- **RECORDS PROVIDED**
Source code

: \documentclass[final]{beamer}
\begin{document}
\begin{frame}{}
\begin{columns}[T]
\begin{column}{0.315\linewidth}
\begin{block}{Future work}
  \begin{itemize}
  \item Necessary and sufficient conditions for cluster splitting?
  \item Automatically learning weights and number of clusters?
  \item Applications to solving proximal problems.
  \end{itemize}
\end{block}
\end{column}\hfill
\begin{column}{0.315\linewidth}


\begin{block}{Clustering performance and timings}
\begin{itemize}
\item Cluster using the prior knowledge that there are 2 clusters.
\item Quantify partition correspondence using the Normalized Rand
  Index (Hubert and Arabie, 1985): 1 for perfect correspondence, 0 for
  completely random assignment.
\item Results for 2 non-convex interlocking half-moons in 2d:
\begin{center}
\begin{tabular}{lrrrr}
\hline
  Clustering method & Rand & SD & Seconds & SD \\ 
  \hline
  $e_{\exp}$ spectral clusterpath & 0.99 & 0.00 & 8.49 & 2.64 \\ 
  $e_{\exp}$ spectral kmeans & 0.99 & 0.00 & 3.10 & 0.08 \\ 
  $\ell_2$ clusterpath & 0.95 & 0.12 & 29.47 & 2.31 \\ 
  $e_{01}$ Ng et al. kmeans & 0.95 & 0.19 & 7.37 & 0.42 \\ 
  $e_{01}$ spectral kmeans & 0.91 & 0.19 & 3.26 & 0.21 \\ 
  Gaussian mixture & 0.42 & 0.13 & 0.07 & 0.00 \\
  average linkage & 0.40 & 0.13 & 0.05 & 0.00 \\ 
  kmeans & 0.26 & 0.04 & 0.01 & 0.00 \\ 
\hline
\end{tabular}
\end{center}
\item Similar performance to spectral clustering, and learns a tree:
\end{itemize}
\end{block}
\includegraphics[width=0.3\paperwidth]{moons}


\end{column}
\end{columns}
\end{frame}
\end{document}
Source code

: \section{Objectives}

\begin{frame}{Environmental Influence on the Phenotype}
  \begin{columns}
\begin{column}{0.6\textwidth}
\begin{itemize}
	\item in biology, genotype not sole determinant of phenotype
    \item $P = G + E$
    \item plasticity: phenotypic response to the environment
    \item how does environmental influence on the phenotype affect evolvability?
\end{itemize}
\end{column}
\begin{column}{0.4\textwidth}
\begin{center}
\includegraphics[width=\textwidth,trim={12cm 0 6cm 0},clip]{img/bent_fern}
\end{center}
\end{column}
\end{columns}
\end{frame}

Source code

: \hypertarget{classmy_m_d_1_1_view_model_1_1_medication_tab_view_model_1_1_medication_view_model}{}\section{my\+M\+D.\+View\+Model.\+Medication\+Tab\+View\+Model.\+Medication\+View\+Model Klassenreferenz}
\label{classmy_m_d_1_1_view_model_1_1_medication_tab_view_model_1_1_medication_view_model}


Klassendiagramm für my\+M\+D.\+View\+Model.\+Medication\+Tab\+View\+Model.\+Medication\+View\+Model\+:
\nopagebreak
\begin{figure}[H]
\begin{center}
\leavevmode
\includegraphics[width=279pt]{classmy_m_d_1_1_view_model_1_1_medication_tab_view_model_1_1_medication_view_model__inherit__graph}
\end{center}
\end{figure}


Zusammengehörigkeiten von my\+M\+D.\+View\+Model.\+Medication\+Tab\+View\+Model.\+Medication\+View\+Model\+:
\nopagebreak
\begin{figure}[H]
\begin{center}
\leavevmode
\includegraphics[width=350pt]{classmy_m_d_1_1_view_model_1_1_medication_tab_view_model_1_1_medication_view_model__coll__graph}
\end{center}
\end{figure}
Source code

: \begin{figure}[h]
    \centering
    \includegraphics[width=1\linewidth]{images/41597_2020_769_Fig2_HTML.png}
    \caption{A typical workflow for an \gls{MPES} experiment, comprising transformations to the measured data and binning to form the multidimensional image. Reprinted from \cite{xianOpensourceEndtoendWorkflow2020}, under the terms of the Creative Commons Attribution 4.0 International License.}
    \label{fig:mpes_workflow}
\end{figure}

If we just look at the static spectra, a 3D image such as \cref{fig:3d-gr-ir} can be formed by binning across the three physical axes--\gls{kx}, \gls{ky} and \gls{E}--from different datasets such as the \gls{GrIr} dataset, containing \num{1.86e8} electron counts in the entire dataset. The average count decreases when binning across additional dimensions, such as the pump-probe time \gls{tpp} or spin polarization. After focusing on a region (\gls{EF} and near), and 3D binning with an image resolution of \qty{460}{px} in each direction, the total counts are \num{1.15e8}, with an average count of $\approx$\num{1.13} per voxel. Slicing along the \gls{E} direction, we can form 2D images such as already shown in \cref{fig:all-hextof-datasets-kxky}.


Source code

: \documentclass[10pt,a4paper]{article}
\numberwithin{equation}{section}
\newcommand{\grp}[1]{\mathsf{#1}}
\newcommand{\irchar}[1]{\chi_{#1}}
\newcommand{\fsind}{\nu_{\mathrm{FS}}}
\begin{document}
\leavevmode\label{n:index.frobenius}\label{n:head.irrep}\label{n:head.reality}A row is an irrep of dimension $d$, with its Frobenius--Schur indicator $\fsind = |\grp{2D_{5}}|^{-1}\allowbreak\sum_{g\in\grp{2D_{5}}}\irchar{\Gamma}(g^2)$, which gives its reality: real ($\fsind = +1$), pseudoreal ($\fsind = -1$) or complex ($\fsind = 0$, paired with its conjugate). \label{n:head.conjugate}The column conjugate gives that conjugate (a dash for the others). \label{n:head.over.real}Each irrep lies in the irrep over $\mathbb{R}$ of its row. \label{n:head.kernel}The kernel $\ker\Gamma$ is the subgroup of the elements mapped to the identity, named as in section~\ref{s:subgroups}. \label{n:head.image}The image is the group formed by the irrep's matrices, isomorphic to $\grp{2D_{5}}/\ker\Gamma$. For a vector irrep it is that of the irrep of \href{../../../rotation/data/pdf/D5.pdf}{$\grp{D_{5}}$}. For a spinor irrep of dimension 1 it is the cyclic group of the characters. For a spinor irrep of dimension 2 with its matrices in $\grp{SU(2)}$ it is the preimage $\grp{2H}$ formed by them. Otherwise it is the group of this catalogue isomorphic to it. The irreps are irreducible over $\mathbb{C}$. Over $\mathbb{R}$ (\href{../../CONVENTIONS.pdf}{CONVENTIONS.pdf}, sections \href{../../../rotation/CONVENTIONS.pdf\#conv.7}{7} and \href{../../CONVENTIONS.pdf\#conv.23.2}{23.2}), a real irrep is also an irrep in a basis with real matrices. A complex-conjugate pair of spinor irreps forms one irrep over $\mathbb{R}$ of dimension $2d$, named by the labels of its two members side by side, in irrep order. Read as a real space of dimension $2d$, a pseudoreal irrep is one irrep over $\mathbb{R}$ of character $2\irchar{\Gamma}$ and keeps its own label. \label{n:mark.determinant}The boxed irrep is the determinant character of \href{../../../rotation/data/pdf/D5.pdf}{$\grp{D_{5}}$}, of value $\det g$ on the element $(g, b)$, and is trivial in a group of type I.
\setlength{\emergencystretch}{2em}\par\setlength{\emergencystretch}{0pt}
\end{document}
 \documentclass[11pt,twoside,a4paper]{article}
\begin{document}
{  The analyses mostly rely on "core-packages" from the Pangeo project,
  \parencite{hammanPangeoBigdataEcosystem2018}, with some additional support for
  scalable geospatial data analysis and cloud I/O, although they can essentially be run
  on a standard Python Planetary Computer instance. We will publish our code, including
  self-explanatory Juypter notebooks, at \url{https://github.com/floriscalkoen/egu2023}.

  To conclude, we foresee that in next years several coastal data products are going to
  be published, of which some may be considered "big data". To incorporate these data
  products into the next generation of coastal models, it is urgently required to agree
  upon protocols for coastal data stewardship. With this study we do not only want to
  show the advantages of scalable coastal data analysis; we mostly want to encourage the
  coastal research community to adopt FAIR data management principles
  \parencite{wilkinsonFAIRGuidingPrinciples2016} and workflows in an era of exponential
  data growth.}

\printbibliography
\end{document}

- **DESCRIPTION OF THE TASK**
The word "clusters" is the filter: copy every line of the listing above that contains it.

- **WRITTEN REPLY**
  \item Automatically learning weights and number of clusters?
\item Cluster using the prior knowledge that there are 2 clusters.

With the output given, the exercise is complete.